Now- if this is "barking up the wrong tree" to cure the grainyness- problem, what is the correct cure.

Wolgast- sorry, not meaning to hijack your thread.
 
Ah, okay. Yes, salt adds flavor so is necessary, of course, but it also denatures some of the proteins - what you are referring to as washing. This process does indeed make the sausage mixture more sticky and more sticky (what we call the 'bind') means that it fills the casing better, in a way that helps prevent a grainy finish because the fat is better assimilated (even if large pieces) into the mixture with the meat. The denatured proteins in the meat help 'hold' the fat in place.

There are, unfortunately, other issues that can cause graininess as well. Each must be addressed separately.
 
Well, I have no excact time, but it's easy to see when it happens. The mixture gets "sticky". I'm quite sure that five minutes should be enough.
 
If you are using a processor rather than a grinder and mixer then 5 minutes is too long. Longer is not better, especially in a processor as they generate too much heat. Heating the mixture can cause graininess after cooking because the fat more readily separates (this is called 'breaking') and the result is a grainy finish.

The meat mixture must be very cold - almost frozen - at the beginning. If using a processor it is wise to chop/mix for brief period, maybe 1-1.5 minutes, tops, then return the mix to the freezer to get almost frozen again. Repeat till the mix is the texture you seek, and is well blended.

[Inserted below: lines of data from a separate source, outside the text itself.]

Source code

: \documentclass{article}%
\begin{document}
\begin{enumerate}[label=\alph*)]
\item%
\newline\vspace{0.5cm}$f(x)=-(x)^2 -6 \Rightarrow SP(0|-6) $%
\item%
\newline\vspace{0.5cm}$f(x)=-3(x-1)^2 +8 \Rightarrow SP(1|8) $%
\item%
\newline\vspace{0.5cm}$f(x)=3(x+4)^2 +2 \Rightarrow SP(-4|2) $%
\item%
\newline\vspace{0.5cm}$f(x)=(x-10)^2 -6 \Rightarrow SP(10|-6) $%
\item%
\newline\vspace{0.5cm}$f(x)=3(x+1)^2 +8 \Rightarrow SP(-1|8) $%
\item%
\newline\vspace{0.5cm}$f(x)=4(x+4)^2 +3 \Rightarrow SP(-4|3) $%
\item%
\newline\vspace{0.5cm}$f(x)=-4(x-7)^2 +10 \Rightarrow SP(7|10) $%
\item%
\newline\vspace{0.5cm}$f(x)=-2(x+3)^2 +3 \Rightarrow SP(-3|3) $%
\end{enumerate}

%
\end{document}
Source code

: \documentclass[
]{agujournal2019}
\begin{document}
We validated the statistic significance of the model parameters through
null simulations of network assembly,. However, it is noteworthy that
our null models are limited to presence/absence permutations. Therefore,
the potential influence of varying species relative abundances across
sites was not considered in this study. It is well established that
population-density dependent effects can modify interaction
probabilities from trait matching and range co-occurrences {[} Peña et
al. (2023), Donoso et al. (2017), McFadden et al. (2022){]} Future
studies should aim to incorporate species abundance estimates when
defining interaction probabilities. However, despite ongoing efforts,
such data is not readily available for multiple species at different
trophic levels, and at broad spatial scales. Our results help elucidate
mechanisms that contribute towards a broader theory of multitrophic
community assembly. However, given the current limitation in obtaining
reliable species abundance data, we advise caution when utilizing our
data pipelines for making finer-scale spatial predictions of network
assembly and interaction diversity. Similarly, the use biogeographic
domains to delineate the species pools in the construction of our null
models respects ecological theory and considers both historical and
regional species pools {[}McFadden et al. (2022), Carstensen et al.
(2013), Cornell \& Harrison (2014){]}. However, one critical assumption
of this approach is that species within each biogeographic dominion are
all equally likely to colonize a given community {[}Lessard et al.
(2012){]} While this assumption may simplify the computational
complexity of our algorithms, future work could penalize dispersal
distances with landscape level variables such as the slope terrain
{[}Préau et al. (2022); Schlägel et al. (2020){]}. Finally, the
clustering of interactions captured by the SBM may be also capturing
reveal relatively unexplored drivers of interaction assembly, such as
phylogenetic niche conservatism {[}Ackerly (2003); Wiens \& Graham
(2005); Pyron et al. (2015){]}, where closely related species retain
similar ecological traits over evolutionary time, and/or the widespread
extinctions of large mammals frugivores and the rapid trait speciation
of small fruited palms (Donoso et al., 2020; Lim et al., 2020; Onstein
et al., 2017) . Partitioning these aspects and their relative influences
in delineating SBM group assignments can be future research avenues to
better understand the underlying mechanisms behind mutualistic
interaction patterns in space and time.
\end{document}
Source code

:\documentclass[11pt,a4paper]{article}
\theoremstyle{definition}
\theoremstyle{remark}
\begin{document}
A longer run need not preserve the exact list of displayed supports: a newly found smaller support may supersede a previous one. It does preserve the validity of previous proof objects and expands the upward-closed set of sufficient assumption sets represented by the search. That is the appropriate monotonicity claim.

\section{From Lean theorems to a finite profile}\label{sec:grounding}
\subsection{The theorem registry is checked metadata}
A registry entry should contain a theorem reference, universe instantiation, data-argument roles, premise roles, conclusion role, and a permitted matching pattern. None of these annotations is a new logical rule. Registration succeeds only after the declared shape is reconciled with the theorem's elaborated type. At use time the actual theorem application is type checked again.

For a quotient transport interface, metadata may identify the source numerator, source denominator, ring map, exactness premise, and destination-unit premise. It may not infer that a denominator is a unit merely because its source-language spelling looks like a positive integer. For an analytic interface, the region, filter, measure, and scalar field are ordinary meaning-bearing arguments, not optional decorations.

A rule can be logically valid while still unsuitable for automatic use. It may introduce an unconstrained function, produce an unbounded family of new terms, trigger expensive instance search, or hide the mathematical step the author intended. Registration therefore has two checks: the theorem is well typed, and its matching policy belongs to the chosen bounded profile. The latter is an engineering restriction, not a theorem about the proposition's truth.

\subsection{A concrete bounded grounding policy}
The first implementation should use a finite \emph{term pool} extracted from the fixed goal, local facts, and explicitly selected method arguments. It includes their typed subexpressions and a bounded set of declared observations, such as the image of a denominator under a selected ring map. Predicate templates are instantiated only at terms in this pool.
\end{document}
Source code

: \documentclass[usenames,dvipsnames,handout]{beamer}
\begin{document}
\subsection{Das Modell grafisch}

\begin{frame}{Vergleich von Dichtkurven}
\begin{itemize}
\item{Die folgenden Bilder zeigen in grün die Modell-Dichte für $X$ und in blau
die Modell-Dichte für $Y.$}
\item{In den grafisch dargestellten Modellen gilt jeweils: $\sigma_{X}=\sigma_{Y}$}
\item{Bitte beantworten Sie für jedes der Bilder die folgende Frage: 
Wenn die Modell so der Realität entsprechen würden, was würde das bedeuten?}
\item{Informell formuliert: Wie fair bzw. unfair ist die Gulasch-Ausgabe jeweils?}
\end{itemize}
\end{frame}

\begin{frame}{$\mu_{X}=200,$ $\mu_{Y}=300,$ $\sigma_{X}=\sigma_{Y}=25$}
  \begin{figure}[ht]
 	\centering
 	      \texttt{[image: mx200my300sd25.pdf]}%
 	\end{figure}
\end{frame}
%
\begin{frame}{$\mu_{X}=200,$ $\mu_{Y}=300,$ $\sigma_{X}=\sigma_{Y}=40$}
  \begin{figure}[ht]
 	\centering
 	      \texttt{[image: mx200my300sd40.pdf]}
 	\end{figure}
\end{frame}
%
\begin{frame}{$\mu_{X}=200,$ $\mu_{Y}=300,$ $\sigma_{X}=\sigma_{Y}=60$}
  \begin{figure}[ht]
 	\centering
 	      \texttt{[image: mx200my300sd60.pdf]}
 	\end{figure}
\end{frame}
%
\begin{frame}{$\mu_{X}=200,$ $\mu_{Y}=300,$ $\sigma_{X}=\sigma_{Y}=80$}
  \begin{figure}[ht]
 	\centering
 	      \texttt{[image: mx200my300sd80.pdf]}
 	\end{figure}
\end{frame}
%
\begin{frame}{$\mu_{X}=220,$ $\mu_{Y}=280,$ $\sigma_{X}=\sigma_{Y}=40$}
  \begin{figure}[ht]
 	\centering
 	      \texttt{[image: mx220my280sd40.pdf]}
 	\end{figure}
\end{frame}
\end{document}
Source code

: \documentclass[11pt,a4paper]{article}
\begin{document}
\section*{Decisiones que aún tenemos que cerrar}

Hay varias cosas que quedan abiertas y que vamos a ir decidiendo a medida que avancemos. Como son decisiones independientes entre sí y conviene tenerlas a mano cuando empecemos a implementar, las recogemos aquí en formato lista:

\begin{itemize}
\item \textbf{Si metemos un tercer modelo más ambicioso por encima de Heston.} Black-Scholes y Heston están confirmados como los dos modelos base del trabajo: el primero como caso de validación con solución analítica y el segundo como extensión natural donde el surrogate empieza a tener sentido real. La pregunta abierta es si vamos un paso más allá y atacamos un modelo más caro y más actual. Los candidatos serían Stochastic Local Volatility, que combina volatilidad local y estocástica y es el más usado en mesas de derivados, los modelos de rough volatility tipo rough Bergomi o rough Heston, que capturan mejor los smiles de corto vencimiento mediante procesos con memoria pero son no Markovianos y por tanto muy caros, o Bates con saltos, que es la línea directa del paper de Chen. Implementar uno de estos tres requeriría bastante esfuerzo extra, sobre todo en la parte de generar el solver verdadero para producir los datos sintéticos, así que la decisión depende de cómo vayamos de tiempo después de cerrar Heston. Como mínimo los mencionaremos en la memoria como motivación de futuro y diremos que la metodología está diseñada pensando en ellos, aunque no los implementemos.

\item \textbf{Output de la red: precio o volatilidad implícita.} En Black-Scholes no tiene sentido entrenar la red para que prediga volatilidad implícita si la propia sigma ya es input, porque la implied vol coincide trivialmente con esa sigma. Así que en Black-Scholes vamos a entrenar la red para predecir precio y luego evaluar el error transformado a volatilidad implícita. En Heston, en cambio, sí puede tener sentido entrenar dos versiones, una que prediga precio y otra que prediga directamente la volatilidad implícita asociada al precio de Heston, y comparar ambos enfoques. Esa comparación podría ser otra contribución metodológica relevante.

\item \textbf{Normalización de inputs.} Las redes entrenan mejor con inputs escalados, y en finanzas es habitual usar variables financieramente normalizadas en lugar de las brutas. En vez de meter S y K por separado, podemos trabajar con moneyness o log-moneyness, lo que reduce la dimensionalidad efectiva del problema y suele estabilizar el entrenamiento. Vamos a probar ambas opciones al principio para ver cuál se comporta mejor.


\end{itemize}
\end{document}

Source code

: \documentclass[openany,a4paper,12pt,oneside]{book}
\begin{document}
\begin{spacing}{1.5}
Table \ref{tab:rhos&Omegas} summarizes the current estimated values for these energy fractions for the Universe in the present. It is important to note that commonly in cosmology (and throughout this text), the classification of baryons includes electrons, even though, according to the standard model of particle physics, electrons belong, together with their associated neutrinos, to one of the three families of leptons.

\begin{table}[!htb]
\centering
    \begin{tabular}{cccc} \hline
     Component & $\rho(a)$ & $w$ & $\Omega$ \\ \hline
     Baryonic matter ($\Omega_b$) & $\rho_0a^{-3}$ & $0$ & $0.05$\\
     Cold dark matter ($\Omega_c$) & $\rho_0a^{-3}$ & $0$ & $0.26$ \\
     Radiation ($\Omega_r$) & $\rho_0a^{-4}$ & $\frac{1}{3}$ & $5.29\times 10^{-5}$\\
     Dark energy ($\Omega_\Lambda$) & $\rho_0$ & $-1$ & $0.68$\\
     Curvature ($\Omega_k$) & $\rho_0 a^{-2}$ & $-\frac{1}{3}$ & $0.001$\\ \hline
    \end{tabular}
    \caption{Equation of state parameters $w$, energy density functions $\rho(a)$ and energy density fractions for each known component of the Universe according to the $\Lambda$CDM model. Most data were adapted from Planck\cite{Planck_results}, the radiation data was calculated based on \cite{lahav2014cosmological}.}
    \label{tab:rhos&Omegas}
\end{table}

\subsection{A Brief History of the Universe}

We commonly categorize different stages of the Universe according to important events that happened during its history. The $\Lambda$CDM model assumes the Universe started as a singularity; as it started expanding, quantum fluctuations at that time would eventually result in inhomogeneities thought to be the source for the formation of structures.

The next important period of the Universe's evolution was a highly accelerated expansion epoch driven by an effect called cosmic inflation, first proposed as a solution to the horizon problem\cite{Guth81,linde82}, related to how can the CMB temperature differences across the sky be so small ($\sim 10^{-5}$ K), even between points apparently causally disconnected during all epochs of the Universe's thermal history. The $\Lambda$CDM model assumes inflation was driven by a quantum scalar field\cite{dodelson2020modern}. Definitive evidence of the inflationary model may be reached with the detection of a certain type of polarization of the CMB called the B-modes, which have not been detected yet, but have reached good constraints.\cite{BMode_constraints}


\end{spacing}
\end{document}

It's blending that works the proteins so that they become sticky. Speed is not necessary and it can be done by hand, after grinding - as one works ground beef for hamburger patties - though this takes some muscle working with a mass of very cold ingredients.
 
I started with a grainy texture but have since corrected the problem. I now use a larger hole grinding plate for a coarser grind, and have a dedicated stuffer.

to go with what Kevin states, maybe having larger pieces of fat will keep them colder longer and less likely to smear. Also using the grinder as a stuffer creates a lot of friction and heat.
 
I also use the grinder as a stuffer. I run it at low speed, and hang a icebag over the shaft. It helps a lot.

When I make sausages, usually in January, it's at least -5 degrees fahrenheit outside, so I just place the grinder outside the door, as well as the bowl. Lots of free snow to make icepacks of, as well.

Is it worth the money to buy a dedicated stuffer? I think my machine (not the same as Wolgast, but an old Electrolux) works well.